Slipknot singles chronology
| "Left Behind" (2001) | "My Plague" (2002) | "Duality" (2004) |

Music video
- "My Plague" on YouTube

= My Plague =

"My Plague" is a song by American heavy metal band Slipknot. Produced by Ross Robinson and the band, it was featured on the band's second studio album, Iowa (2001), and released as the second single from the album on July 8, 2002. The single version is a remix by Terry Date known as the "New Abuse mix", which was produced for the soundtrack to the film Resident Evil. The song reached number 43 on the UK Singles Chart and was nominated for the Grammy Award for Best Metal Performance in 2003.

==Composition and lyrics==

"Sid [Wilson, DJ] came up with this great beat, so we tried to come up with riffs around it. The last thing we added was that chorus… We got Grammy nominations for 'My Plague' and 'Left Behind', which was pretty weird.
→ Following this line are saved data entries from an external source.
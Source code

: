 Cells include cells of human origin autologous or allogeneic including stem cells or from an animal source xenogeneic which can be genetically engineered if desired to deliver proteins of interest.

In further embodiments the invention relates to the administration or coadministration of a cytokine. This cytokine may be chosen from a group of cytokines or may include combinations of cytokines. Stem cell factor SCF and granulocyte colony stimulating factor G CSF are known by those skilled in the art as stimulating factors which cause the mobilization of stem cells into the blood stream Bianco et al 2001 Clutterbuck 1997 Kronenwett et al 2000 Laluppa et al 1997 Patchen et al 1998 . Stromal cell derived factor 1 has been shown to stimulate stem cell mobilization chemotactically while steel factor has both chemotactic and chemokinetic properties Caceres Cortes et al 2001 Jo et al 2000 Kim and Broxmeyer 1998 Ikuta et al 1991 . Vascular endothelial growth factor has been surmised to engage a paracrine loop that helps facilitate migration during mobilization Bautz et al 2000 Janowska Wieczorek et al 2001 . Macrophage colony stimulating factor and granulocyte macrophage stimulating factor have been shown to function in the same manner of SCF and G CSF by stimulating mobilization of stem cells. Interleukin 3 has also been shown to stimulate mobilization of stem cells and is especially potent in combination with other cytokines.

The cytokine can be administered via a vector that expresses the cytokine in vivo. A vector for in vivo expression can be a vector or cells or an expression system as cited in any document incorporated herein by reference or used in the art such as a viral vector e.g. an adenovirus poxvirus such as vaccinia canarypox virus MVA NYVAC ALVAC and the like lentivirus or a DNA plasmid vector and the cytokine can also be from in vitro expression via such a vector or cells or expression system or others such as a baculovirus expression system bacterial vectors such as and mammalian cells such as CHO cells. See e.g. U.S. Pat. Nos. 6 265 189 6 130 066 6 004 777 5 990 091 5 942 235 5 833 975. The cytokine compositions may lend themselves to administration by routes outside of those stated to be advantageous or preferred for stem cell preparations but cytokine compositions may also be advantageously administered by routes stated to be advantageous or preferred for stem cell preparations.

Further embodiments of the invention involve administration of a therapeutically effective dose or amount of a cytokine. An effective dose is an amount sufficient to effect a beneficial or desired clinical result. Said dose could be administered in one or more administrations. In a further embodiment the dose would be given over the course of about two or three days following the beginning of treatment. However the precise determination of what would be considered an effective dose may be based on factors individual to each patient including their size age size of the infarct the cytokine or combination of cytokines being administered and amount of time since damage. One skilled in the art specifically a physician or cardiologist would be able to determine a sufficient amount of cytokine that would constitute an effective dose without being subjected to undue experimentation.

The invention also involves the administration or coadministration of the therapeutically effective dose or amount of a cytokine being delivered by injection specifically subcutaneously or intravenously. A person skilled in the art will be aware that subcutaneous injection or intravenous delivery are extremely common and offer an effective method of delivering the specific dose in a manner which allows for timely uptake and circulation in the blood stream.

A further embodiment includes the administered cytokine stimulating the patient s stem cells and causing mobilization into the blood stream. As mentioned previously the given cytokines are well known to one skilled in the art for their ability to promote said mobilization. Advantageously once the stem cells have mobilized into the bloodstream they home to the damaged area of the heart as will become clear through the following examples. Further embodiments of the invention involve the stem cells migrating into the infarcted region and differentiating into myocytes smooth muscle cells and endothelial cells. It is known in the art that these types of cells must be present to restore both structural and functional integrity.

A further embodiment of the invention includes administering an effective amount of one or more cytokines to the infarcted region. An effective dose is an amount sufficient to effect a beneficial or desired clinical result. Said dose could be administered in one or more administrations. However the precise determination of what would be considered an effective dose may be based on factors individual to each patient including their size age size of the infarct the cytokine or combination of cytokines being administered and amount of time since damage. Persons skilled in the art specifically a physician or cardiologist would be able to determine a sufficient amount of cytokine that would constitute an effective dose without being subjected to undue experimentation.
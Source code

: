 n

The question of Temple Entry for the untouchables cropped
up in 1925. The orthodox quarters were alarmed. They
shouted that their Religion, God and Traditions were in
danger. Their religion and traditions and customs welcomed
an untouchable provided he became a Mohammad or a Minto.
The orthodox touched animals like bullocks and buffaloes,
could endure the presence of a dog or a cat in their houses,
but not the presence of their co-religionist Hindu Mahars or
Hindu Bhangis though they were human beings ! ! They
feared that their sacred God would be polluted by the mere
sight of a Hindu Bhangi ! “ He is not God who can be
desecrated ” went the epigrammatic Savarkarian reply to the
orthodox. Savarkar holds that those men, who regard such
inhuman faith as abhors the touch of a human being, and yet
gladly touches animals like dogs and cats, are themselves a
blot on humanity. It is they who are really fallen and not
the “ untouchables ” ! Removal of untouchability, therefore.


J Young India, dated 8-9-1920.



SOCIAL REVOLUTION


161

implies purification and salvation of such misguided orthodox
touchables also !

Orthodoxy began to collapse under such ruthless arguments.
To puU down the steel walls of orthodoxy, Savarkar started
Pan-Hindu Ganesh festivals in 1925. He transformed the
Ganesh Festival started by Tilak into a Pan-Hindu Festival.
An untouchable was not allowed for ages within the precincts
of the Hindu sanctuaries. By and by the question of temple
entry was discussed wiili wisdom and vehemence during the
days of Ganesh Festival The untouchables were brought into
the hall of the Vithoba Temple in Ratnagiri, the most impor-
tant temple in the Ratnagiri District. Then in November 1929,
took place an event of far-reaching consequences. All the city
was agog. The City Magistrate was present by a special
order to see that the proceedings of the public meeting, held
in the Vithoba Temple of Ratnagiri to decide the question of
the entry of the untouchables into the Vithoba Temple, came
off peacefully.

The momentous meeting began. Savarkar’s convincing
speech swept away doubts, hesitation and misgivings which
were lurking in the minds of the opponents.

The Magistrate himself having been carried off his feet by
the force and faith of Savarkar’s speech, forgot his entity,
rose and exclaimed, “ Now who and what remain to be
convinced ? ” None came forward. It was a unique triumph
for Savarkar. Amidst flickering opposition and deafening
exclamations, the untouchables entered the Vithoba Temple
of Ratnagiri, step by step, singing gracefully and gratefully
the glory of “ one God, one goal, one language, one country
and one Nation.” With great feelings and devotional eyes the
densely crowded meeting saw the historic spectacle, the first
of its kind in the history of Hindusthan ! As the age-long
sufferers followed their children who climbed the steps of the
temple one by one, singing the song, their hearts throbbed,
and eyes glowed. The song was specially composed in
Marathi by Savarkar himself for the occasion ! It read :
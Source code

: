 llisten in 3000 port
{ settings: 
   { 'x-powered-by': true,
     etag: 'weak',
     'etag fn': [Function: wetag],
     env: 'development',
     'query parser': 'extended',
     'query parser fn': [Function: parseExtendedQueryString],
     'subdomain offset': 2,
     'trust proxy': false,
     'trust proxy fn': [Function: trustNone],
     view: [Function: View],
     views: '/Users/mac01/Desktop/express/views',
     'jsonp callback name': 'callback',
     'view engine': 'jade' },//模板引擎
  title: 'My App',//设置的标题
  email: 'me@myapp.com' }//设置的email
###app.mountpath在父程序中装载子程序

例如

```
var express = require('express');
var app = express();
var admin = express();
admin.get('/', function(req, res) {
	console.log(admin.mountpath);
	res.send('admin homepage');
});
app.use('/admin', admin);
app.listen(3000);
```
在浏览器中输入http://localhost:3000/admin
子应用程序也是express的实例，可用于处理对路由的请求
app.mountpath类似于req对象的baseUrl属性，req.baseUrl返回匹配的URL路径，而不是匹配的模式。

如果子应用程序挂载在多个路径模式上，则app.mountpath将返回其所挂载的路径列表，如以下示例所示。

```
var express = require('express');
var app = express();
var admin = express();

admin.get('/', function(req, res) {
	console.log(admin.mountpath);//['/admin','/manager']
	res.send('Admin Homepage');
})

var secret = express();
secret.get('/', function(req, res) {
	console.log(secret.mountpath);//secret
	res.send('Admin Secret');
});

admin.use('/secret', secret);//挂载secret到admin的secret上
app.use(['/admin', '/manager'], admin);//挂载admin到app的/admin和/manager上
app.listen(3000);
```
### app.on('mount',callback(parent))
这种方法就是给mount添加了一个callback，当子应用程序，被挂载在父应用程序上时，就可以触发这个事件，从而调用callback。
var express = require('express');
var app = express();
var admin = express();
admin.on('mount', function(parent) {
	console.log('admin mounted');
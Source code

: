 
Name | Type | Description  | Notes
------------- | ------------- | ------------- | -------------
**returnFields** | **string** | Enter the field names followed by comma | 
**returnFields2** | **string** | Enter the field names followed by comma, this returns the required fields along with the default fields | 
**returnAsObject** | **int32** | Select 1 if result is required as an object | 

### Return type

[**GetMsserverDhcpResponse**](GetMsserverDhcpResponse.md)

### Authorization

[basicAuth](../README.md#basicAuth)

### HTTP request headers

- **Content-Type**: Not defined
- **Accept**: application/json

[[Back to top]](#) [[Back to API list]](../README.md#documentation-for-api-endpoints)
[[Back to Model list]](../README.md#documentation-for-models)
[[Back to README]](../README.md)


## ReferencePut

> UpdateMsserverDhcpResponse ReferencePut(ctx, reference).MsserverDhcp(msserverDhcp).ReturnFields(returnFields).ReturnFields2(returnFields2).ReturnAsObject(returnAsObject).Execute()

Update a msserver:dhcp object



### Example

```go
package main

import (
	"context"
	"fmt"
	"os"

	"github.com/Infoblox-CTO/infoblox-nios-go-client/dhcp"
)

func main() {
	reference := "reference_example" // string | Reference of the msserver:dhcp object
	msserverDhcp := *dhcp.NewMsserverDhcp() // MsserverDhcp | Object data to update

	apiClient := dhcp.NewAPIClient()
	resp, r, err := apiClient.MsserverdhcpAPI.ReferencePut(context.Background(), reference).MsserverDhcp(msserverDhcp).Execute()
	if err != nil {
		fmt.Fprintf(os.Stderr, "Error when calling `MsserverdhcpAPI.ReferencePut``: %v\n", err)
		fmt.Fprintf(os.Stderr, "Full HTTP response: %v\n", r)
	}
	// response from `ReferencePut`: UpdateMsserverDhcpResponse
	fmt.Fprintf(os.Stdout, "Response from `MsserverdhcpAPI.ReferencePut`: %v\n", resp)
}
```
People were telling me it was a big deal. I was like, 'Is it?' If the people that nominated us had ever seen us, they would have run a mile." – Corey Taylor

"My Plague" is one of the more melodic songs on Iowa, while still featuring many heavier elements. For Billboard, Eric Aiese described it as "catchy enough to pick up some spins at rock radio", noting that it features both "intimidating" and "melodic" vocals. British music magazine Kerrang! highlighted it as an "immensely heavy track but ... with an incredibly catchy and melodic chorus amid the sick riffs and thunderous percussion." Metal Hammer writer Luke Morton claimed the track is "one of Iowa's more accessible songs due to the clean vocals"; adding, "it stills carries that threatening edge like the rest of the record". Victoria Segal of the NME called the song "filthy noise", while E! Online's review of Iowa describes it as "surprisingly melodic". Rolling Stone identified "My Plague" as an example of the "opposition" of "emotional negativity" and "perversely hook-heavy writing" on the album.

==Promotion and release==
In January 2002, it was announced that a reworked version of "My Plague" dubbed the "New Abuse mix" would be featured on the Resident Evil soundtrack and released as a single in February. The track was remixed by Terry Date and features "cleaner vocals and some minor arrangement shifts", according to Blabbermouth.net. Speaking about the song's "New Abuse mix", Slipknot bassist Paul Gray explained that "On the album version there were some kind of weird vocal effects on some of the parts, and we took them out and just had Corey [Taylor] sing", adding that a section of the song had to be removed in order to make it suitable for radio airplay. The single release was later delayed to July 8, with live recordings of "The Heretic Anthem" and "(sic)" from a show in Stockholm, Sweden on January 22 featured as B-sides.

==Music video==
The music video for "My Plague" is made up of a combination of clips from Resident Evil and footage from the band's performance at London Arena on February 16, 2002, the entirety of which was later featured on the band's second video album Disasterpieces released in November. The live concert footage was directed by Matthew Amos and the film was directed by Paul Anderson, however Amos and editor Simon Hilton are credited as the video's directors. Hilton claims that he edited the video while wearing a Slipknot mask. The video was featured on the "My Plague" single, as well as on the Disasterpieces album later in the year. The "My Plague" music video was nominated for Best Video at the 2002 Kerrang! Awards alongside "Tainted Love" by Marilyn Manson, "Tribute" by Tenacious D, "In the End" by Linkin Park and "The One" by Foo Fighters. The award was won by "Tainted Love".

==Critical reception==
"My Plague" received mixed reviews from critics. Tom Dunne of Hot Press magazine hailed the song as "stupid, staged, ridiculous and laughably over the top", which he claimed made it "essential listening". Playlouder writer William Ruff and Dotmusic writer John Mulvey both praised the song's lyric "You fucking touch me I will rip you apart/I'll reach in and take a bite out of that shit you call a heart", however this line was criticised by Tom Sinclair of Entertainment Weekly as uninventive. Louis Pattison of the NME complained that "you can spot a Slipknot single a mile off: they're the very average ones that feature big, echoing stadium-goth vocals, rather than the sound of a man screaming so loud that his gall bladder evacuates his body through the mouth", describing the track as "Not, let's be fair, primest 'Knot material".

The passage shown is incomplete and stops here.